HUMAN PLATELET ACTIVATING ANTIBODIES

Platelet antibodies identified in the plasma of three multiply transfused patients and a woman who had delivered a baby with neonatal alloimmune thrombocytopenia were investigated for their platelet activating properties. Three patients possessed multispecific HLA antibodies reactive with 90 to 100% of the cells on a lymphocytotoxic panel. These antibodies were also detected using the MAIPA assay and MAb w6/32, which recognizes an epitope common to all HLA class I molecules. In addition to HLA antibodies, three of the patients possessed platelet-specific antibodies that were identified by the MAIPA assay as anti-HPA-1a and anti-HPA-3a (one patient) and anti-HPA-1b (two patients). Each of the HLA antibodies when reacted with platelets expressing the corresponding HLA antigens, potently induced aggregation and release of ATP from dense granules. In contrast, the HPA-1b antibodies induced platelet agglutination, but failed to trigger ATP release. However, platelets coated with these latter antibodies were now refractory to subsequent stimulation by ADP. Similarly, when HLA antibodies were reacted with platelets to produce suboptimal activation, the platelets could now be stimulated only poorly or not at all by either epinephrine or thrombin.

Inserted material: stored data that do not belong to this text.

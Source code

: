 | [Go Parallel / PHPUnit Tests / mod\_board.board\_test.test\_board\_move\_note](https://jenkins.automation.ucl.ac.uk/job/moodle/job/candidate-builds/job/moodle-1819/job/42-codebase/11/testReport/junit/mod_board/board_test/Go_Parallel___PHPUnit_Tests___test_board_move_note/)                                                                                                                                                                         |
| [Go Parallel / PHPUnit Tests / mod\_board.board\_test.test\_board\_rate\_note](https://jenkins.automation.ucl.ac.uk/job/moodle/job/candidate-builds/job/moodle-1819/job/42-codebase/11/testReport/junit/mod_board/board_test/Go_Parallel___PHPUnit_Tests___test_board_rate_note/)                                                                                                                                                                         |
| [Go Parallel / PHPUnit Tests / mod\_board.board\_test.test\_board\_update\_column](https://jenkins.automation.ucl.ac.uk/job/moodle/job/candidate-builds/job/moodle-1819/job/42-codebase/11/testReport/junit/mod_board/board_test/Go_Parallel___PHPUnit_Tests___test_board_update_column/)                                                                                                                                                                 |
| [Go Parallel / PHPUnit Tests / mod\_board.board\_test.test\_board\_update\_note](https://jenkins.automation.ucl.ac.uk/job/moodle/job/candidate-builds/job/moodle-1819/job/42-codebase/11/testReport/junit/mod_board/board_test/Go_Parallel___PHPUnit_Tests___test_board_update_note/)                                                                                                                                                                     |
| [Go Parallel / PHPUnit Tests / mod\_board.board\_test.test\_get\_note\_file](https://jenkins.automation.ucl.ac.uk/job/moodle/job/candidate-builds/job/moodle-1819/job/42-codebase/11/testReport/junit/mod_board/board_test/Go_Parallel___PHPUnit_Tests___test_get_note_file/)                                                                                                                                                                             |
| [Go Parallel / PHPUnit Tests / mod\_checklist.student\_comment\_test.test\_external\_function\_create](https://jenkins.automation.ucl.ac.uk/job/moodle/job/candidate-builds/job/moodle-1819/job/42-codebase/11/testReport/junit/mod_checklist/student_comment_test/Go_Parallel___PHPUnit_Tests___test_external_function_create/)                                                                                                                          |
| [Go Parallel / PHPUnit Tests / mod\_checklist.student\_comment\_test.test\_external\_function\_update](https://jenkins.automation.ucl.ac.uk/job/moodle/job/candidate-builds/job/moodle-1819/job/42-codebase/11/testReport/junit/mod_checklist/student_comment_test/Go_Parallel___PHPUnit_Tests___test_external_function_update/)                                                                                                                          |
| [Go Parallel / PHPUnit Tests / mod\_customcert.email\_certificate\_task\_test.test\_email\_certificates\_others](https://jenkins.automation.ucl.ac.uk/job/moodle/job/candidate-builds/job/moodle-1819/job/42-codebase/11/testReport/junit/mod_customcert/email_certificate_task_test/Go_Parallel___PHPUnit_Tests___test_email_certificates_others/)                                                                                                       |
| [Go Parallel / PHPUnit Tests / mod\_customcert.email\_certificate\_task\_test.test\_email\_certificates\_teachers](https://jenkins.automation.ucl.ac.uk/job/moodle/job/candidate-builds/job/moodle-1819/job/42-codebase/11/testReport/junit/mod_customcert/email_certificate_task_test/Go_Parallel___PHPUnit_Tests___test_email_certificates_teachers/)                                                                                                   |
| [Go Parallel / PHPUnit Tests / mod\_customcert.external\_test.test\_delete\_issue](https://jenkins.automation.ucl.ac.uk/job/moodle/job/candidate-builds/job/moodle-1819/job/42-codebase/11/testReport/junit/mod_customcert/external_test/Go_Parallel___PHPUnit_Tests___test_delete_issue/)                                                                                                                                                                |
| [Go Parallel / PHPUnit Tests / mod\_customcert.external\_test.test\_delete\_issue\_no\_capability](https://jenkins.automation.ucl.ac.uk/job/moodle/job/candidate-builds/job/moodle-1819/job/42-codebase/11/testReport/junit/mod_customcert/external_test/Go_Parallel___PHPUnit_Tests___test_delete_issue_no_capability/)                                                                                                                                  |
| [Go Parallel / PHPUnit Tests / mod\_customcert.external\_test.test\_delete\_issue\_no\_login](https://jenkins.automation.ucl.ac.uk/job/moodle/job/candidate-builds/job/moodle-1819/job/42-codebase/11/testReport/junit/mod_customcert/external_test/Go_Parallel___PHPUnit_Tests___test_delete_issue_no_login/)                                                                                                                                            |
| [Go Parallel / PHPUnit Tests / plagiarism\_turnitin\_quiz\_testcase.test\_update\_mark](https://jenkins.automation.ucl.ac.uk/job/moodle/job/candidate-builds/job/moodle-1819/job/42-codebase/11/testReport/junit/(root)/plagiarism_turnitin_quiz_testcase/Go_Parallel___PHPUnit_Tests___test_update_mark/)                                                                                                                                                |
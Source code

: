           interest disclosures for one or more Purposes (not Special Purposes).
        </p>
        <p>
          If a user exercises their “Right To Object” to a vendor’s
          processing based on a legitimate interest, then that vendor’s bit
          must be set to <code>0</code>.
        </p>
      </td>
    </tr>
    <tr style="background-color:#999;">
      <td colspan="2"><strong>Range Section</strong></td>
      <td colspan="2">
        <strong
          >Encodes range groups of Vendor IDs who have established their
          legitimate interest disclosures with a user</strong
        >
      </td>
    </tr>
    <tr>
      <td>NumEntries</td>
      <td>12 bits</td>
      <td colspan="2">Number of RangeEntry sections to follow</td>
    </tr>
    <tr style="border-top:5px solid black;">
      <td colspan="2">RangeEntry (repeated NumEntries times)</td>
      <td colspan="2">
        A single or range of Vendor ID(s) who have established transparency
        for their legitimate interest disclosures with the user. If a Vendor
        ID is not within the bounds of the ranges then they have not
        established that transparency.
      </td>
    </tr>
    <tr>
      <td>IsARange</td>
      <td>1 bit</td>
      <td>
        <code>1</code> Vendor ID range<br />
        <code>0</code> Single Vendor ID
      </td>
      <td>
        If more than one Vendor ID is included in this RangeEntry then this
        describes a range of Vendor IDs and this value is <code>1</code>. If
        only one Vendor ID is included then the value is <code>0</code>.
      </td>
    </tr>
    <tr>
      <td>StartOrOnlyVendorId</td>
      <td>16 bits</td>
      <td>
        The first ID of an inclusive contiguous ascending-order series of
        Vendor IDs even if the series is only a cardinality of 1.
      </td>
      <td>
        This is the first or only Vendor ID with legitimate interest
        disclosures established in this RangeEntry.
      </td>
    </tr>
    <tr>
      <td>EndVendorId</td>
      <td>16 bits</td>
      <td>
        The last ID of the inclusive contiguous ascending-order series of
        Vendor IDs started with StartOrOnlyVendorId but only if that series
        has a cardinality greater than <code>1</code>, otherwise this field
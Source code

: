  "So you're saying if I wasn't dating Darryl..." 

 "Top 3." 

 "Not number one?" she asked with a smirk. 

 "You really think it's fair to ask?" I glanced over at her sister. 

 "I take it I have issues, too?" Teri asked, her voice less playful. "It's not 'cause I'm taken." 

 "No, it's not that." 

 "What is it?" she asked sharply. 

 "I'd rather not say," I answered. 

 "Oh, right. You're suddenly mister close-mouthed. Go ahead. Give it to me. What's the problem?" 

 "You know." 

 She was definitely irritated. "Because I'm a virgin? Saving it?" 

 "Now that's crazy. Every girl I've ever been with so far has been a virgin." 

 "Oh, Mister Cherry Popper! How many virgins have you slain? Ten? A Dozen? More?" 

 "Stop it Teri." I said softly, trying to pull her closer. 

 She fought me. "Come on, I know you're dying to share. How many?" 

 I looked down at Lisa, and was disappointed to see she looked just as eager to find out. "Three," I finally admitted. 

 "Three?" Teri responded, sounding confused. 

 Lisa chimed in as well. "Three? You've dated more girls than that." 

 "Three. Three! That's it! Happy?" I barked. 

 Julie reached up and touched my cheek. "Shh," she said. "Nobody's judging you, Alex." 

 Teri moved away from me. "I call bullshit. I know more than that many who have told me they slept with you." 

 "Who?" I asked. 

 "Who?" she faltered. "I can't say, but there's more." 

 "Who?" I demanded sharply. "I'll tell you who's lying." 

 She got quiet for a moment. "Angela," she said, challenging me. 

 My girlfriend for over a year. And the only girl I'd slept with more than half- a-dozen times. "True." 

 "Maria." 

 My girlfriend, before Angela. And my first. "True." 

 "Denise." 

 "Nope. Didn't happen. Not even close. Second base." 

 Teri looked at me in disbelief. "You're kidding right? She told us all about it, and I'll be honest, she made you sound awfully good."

This was also true for anti-HPA-1b, which, although not inducing aggregation or ATP release by itself, was capable of almost completely blocking thrombin-induced platelet activation. The thrombin-inhibiting activity of these antibodies could partially be reversed by pretreating antibody-coated platelets with epinephrine immediately followed by stimulation with thrombin. These findings suggest that transfused platelets may either be activated or inhibited by reaction with various platelet antibodies. Therefore it is conceivable that the presence of platelet reactive antibodies in multiply transfused recipients may contribute to the increased thrombotic and hemorrhagic symptoms often observed among these patients.